▸ WORK INSTRUCTIONS: All that is wanted is the exact text of each line from the one with "contextualized health assessments." to the close of the listing, ends included.

_ _ _ _ _

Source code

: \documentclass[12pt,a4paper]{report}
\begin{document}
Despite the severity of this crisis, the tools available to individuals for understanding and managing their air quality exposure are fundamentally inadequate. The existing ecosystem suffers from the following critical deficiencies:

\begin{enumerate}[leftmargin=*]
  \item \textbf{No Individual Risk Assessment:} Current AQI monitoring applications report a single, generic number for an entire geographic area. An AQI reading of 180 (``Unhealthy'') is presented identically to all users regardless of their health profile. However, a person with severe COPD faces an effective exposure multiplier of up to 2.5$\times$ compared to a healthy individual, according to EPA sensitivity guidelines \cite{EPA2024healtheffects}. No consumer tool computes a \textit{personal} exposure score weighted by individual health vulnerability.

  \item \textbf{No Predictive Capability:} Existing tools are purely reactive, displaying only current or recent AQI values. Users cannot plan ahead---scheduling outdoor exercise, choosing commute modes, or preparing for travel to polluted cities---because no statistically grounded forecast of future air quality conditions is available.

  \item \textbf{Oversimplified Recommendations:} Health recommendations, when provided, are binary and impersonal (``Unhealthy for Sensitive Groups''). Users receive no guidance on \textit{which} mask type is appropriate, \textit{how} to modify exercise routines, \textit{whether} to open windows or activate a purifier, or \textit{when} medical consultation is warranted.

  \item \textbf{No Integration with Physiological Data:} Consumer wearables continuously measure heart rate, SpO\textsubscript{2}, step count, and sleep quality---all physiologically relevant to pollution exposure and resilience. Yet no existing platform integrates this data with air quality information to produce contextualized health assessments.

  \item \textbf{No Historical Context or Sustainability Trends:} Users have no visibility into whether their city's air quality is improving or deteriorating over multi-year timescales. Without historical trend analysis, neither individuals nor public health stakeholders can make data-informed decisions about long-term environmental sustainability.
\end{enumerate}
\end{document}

_ _ _ _ _

▸ RESPONSE:
  \item \textbf{No Integration with Physiological Data:} Consumer wearables continuously measure heart rate, SpO\textsubscript{2}, step count, and sleep quality---all physiologically relevant to pollution exposure and resilience. Yet no existing platform integrates this data with air quality information to produce contextualized health assessments.

  \item \textbf{No Historical Context or Sustainability Trends:} Users have no visibility into whether their city's air quality is improving or deteriorating over multi-year timescales. Without historical trend analysis, neither individuals nor public health stakeholders can make data-informed decisions about long-term environmental sustainability.
\end{enumerate}
\end{document}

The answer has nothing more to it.